Provided information START

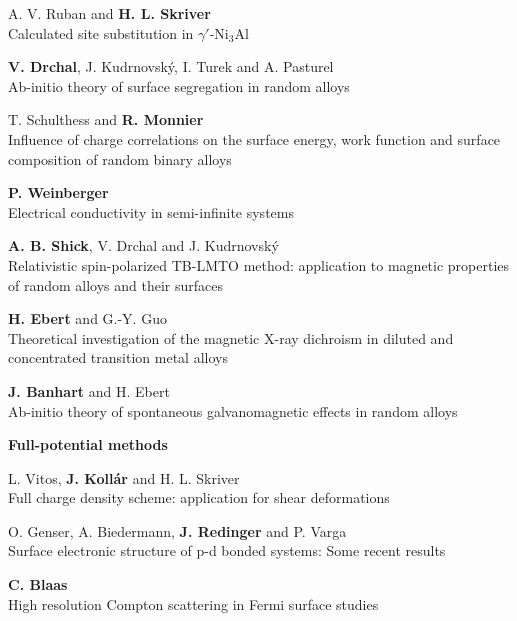 {\vskip1mm

 A. V. Ruban and {\bf H. L. Skriver}\\
                Calculated site substitution in $\gamma'$-Ni$_3$Al

 {\bf V. Drchal}, J. Kudrnovsk\'y, I. Turek and
                 A. Pasturel \\
                Ab-initio theory of surface segregation in random
                 alloys

  T. Schulthess and {\bf R. Monnier} \\
                Influence of charge correlations on the surface energy,
                work
                 function and surface composition of random binary
                 alloys

{\bf P. Weinberger}\\
                Electrical conductivity in semi-infinite systems

{\bf A. B. Shick}, V. Drchal and J. Kudrnovsk\'y \\
                Relativistic spin-polarized TB-LMTO method: application
                 to
                 magnetic
                properties
                 of random alloys and their
                 surfaces

 {\bf H. Ebert} and G.-Y. Guo \\
                Theoretical investigation of the magnetic X-ray
                dichroism in
                 diluted
                 and concentrated transition
                metal alloys

 {\bf J. Banhart} and H. Ebert \\
                Ab-initio theory of spontaneous galvanomagnetic
                 effects in
                 random
                 alloys

\vskip4mm

{\Large{\bf Full-potential methods }}

\vskip1mm

 L. Vitos, {\bf J. Koll\'ar}
 and H. L. Skriver \\
                Full charge density scheme:
                 application for shear deformations

 O. Genser, A. Biedermann, {\bf J. Redinger} and P.
Varga \\
                Surface electronic structure of p-d bonded systems:
                Some recent results

{\bf C. Blaas}\\
                High resolution Compton scattering in Fermi surface
                 studies

}
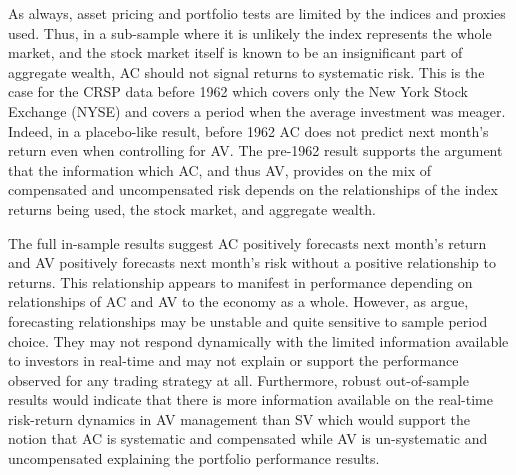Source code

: As always, asset pricing and portfolio tests are limited by the indices and proxies used.  Thus, in a sub-sample where it is unlikely the index represents the whole market, and the stock market itself is known to be an insignificant part of aggregate wealth, AC should not signal returns to systematic risk. This is the case for the CRSP data before 1962 which covers only the New York Stock Exchange (NYSE) and covers a period when the average investment was meager. \citep{taylor_2014} Indeed, in a placebo-like result, before 1962 AC does not predict next month's return even when controlling for AV. The pre-1962 result supports the \citet{pollet_average_2010} argument that the information which AC, and thus AV, provides on the mix of compensated and uncompensated risk depends on the relationships of the index returns being used, the stock market, and aggregate wealth.

The full in-sample results suggest AC positively forecasts next month's return and AV positively forecasts next month's risk without a positive relationship to returns. This relationship appears to manifest in performance depending on relationships of AC and AV to the economy as a whole. However, as \citet{Welch2008} argue, forecasting relationships may be unstable and quite sensitive to sample period choice. They may not respond dynamically with the limited information available to investors in real-time and may not explain or support the performance observed for any trading strategy at all. Furthermore, robust out-of-sample results would indicate that there is more information available on the real-time risk-return dynamics in AV management than SV which would support the notion that AC is systematic and compensated while AV is un-systematic and uncompensated explaining the portfolio performance results.

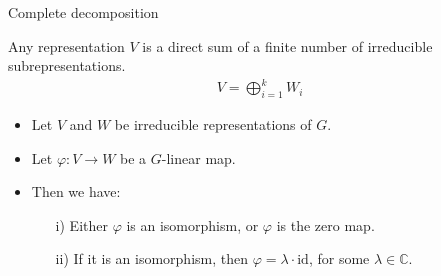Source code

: \documentclass[10pt]{beamer}
\newcommand{\id}{\text{id}}
\newcommand{\CC}{\mathbb{C}}
\begin{document}
	\begin{frame}{Complete decomposition}
		\begin{corollary}
			Any representation $V$ is a direct sum of a finite number of irreducible subrepresentations. \begin{align*}
				V = \bigoplus_{i=1}^k W_i
			\end{align*}
		\end{corollary}\pause
%				
%				
				
		\begin{theorem}
			\begin{itemize}
				\item Let $V$ and $W$ be irreducible representations of $G$.
				\item Let $\varphi: V \rightarrow W$ be a $G$-linear map.\pause
				\item Then we have: 
				\begin{itemize}
					\item[i)] Either $\varphi$ is an isomorphism, or $\varphi$ is the zero map.\pause
					\item[ii)] If it is an isomorphism, then $\varphi = \lambda \cdot \id$, for some $\lambda \in \CC$.
				\end{itemize}
				
			\end{itemize}
		\end{theorem}
	\end{frame}
\end{document}
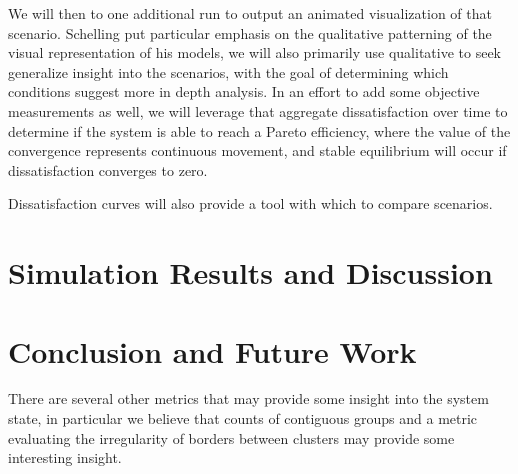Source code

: \documentclass[sigplan,nonacm]{acmart}
\begin{document}
We will then to one additional run to output an animated visualization of that scenario.
Schelling put particular emphasis on the qualitative patterning of the visual representation of his models,
we will also primarily use qualitative to seek generalize insight into the scenarios, with the goal of 
determining which conditions suggest more in depth analysis.
In an effort to add some objective measurements as well, we will leverage that aggregate dissatisfaction over time
to determine if the system is able to reach a Pareto efficiency, where the value of the convergence represents
continuous movement, and stable equilibrium will occur if dissatisfaction converges to zero.

Dissatisfaction curves will also provide a tool with which to compare scenarios.

\section{Simulation Results and Discussion}




\section{Conclusion and Future Work}



There are several other metrics that may provide some insight into the system state, in particular we believe that 
counts of contiguous groups and a metric evaluating the irregularity of borders between clusters may provide some interesting insight.



\end{document}
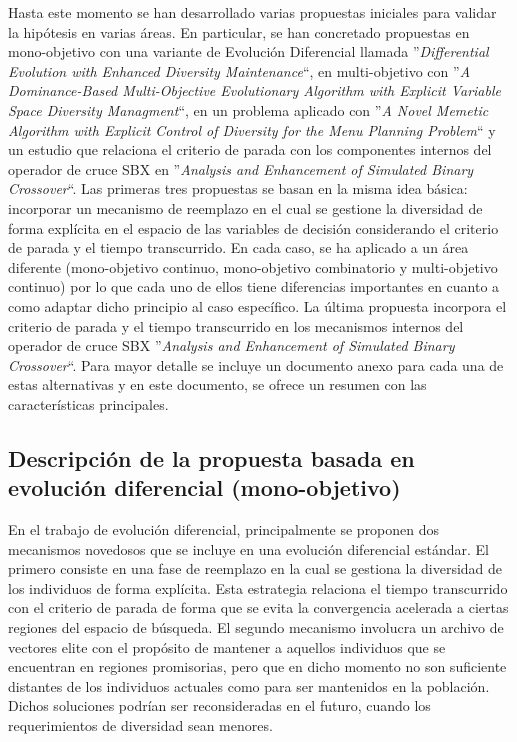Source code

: 
Hasta este momento se han desarrollado varias propuestas iniciales para validar la hipótesis en varias áreas.
%
En particular, se han concretado propuestas en mono-objetivo con una variante de Evolución Diferencial llamada 
''\textit{Differential Evolution with Enhanced Diversity Maintenance}``, en multi-objetivo con 
''\textit{A Dominance-Based Multi-Objective Evolutionary Algorithm with Explicit Variable Space Diversity Managment}``, 
en un problema aplicado con ''\textit{A Novel Memetic Algorithm with Explicit Control of Diversity for the Menu Planning Problem}`` 
y un estudio que relaciona el criterio de parada con los componentes internos del operador de cruce SBX en 
''\textit{Analysis and Enhancement of Simulated Binary Crossover}``.
%
Las primeras tres propuestas se basan en la misma idea básica: incorporar un mecanismo de reemplazo en el cual se 
gestione la diversidad de forma explícita en el espacio de las variables de decisión considerando el criterio de parada y el 
tiempo transcurrido.
%
En cada caso, se ha aplicado a un área diferente (mono-objetivo continuo, mono-objetivo combinatorio y multi-objetivo continuo)
por lo que cada uno de ellos tiene diferencias importantes en cuanto a como adaptar dicho principio al caso específico.
%
La última propuesta incorpora el criterio de parada y el tiempo transcurrido en los mecanismos internos del operador de 
cruce SBX ''\textit{Analysis and Enhancement of Simulated Binary Crossover}``.
%
Para mayor detalle se incluye un documento anexo para cada una de estas alternativas y en este documento, se ofrece
un resumen con las características principales.

\subsection{Descripción de la propuesta basada en evolución diferencial (mono-objetivo)}

En el trabajo de evolución diferencial, principalmente se proponen dos mecanismos novedosos que se incluye
en una evolución diferencial estándar.
%
El primero consiste en una fase de reemplazo en la cual se gestiona la diversidad de los individuos de forma explícita.
%
Esta estrategia relaciona el tiempo transcurrido con el criterio de parada de forma que se evita la convergencia acelerada 
a ciertas regiones del espacio de búsqueda.
%
El segundo mecanismo involucra un archivo de vectores elite con el propósito de mantener a aquellos individuos que 
se encuentran en regiones promisorias, pero que en dicho momento no son suficiente distantes de los individuos actuales como
para ser mantenidos en la población.
%
Dichos soluciones podrían ser reconsideradas en el futuro, cuando los requerimientos de diversidad sean menores.

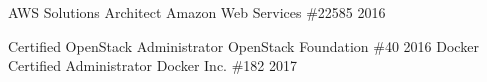 

\begin{cvhonors}

  \cvhonor
    {AWS Solutions Architect}
    {Amazon Web Services}
    {\#22585}
    {2016} %

  \cvhonor
    {Certified OpenStack Administrator}
    {OpenStack Foundation}
    {\#40}
    {2016} %
  \cvhonor
    {Docker Certified Administrator}
    {Docker Inc.}
    {\#182}
    {2017} %

\end{cvhonors}
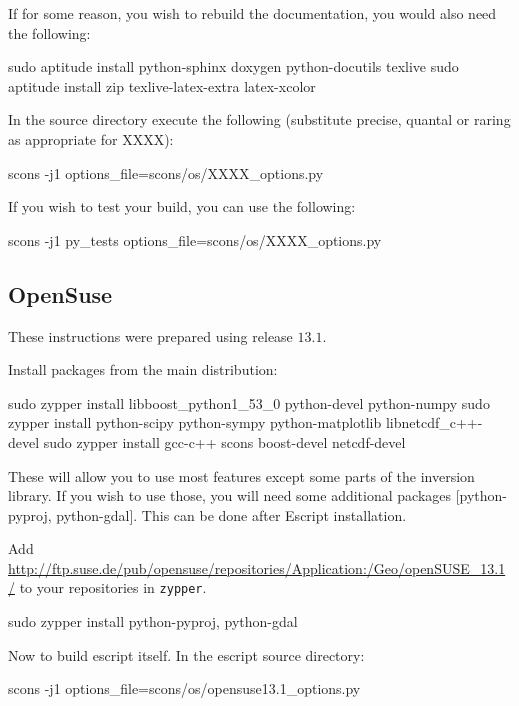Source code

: \begin{optionalstep}
If for some reason, you wish to rebuild the documentation, you would also need the following:
\begin{shellCode}
sudo aptitude install python-sphinx doxygen python-docutils texlive 
sudo aptitude install zip texlive-latex-extra latex-xcolor 
\end{shellCode}
\end{optionalstep}

\noindent In the source directory execute the following (substitute precise, quantal or raring as appropriate for XXXX):
\begin{shellCode}
scons -j1 options_file=scons/os/XXXX_options.py
\end{shellCode}

\noindent If you wish to test your build, you can use the following:
\begin{shellCode}
scons -j1 py_tests options_file=scons/os/XXXX_options.py 
\end{shellCode}



\subsection{OpenSuse}\label{sec:susesrc}
These instructions were prepared using release $13.1$.

\noindent Install packages from the main distribution:
\begin{shellCode}
sudo zypper install libboost_python1_53_0 python-devel python-numpy 
sudo zypper install python-scipy python-sympy python-matplotlib libnetcdf_c++-devel
sudo zypper install gcc-c++ scons boost-devel netcdf-devel
\end{shellCode}
These will allow you to use most features except some parts of the \downunder inversion library.
If you wish to use those, you will need some additional packages [python-pyproj, python-gdal].
This can be done after Escript installation.

\begin{optionalstep}
Add \url{http://ftp.suse.de/pub/opensuse/repositories/Application:/Geo/openSUSE_13.1/}
to your repositories in \texttt{zypper}.
\begin{shellCode}
sudo zypper install python-pyproj, python-gdal
\end{shellCode}
\end{optionalstep}

Now to build escript itself.
In the escript source directory:
\begin{shellCode}
scons -j1 options_file=scons/os/opensuse13.1_options.py
\end{shellCode}

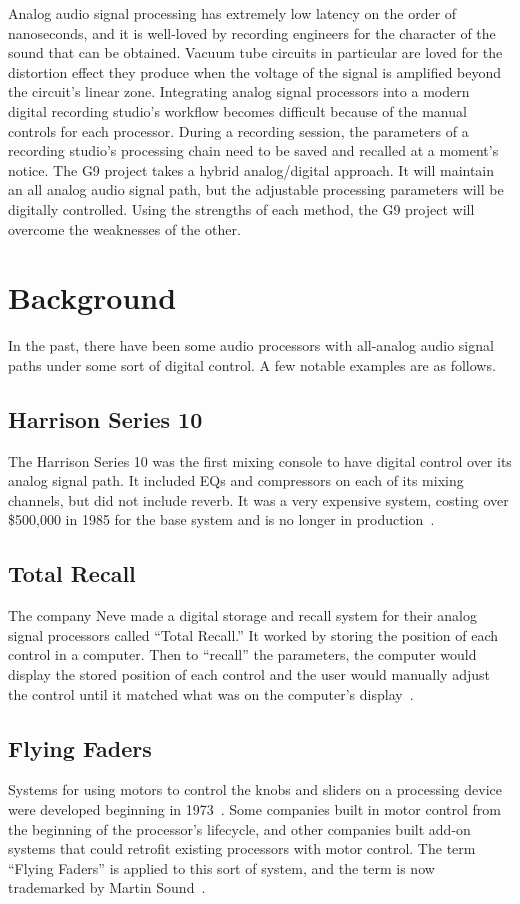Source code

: \documentclass[journal]{IEEEtran}
\begin{document}
	Analog audio signal processing has extremely low latency on the order of nanoseconds, and it is well-loved by recording engineers for the character of the sound that can be obtained. Vacuum tube circuits in particular are loved for the distortion effect they produce when the voltage of the signal is amplified beyond the circuit's linear zone. Integrating analog signal processors into a modern digital recording studio's workflow becomes difficult because of the manual controls for each processor. During a recording session, the parameters of a recording studio's processing chain need to be saved and recalled at a moment's notice. The G9 project takes a hybrid analog/digital approach. It will maintain an all analog audio signal path, but the adjustable processing parameters will be digitally controlled. Using the strengths of each method, the G9 project will overcome the weaknesses of the other.
	
	
	\section{Background}
	In the past, there have been some audio processors with all-analog audio signal paths under some sort of digital control. A few notable examples are as follows.
	
	\subsection{Harrison Series 10}
	The Harrison Series 10 was the first mixing console to have digital control over its analog signal path. It included EQs and compressors on each of its mixing channels, but did not include reverb. It was a very expensive system, costing over \$500,000 in 1985 for the base system and is no longer in production~\cite{harrisonSeries10}.
	
	\subsection{Total Recall}
	The company Neve made a digital storage and recall system for their analog signal processors called ``Total Recall.'' It worked by storing the position of each control in a computer. Then to ``recall'' the parameters, the computer would display the stored position of each control and the user would manually adjust the control until it matched what was on the computer's display~\cite{totalRecall}.
	
	\subsection{Flying Faders \texttrademark}
	Systems for using motors to control the knobs and sliders on a processing device were developed beginning in 1973~\cite{api}.  Some companies built in motor control from the beginning of the processor's lifecycle, and other companies built add-on systems that could retrofit existing processors with motor control. The term ``Flying Faders\texttrademark'' is applied to this sort of system, and the term is now trademarked by Martin Sound~\cite{flyingFaders}.
	
\end{document}
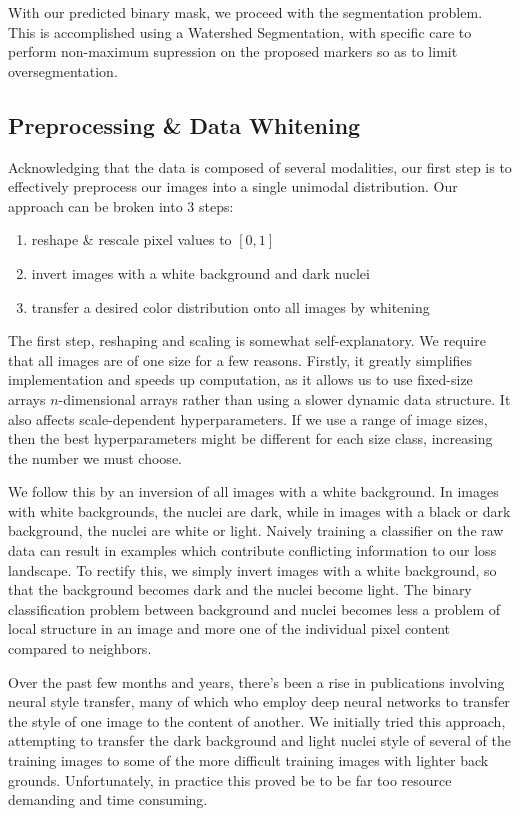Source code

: \documentclass[paper=letter, fontsize=12pt]{article}
\numberwithin{equation}{section} %
\numberwithin{figure}{section} %
\numberwithin{table}{section} %
\begin{document}
With our predicted binary mask, we proceed with the segmentation problem.  This
is accomplished using a Watershed Segmentation, with specific care to perform
non-maximum supression on the proposed markers so as to limit oversegmentation.

\subsection{Preprocessing \& Data Whitening}

Acknowledging that the data is composed of several modalities, our first step
is to effectively preprocess our images into a single unimodal distribution.
Our approach can be broken into 3 steps:
\begin{enumerate}
    \item reshape \& rescale pixel values to $[0, 1]$
    \item invert images with a white background and dark nuclei
    \item transfer a desired color distribution onto all images by whitening
\end{enumerate}

The first step, reshaping and scaling is somewhat self-explanatory.  We require
that all images are of one size for a few reasons.  Firstly, it greatly
simplifies implementation and speeds up computation, as it allows us to use
fixed-size arrays $n$-dimensional arrays rather than using a slower dynamic
data structure.  It also affects scale-dependent hyperparameters.  If we use a
range of image sizes, then the best hyperparameters might be different for each
size class, increasing the number we must choose.

We follow this by an inversion of all images with a white background.  In
images with white backgrounds, the nuclei are dark, while in images with a
black or dark background, the nuclei are white or light.  Naively training a
classifier on the raw data can result in examples which contribute conflicting
information to our loss landscape.  To rectify this, we simply invert images
with a white background, so that the background becomes dark and the nuclei
become light.  The binary classification problem between background and nuclei
becomes less a problem of local structure in an image and more one of
the individual pixel content compared to neighbors.

Over the past few months and years, there's been a rise in publications
involving neural style transfer, many of which who employ deep neural networks
to transfer the style of one image to the content of another. We initially
tried this approach, attempting to transfer the dark background and light
nuclei style of several of the training images to some of the more difficult
training images with lighter back grounds. Unfortunately, in practice this
proved be to be far too resource demanding and time consuming.
\end{document}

Provided information END

# Exercise brief
Pick out and copy the lines of the entries that hold the string "wish".

# Response for this exercise
If for some reason, you wish to rebuild the documentation, you would also need the following:
\noindent If you wish to test your build, you can use the following:
If you wish to use those, you will need some additional packages [python-pyproj, python-gdal].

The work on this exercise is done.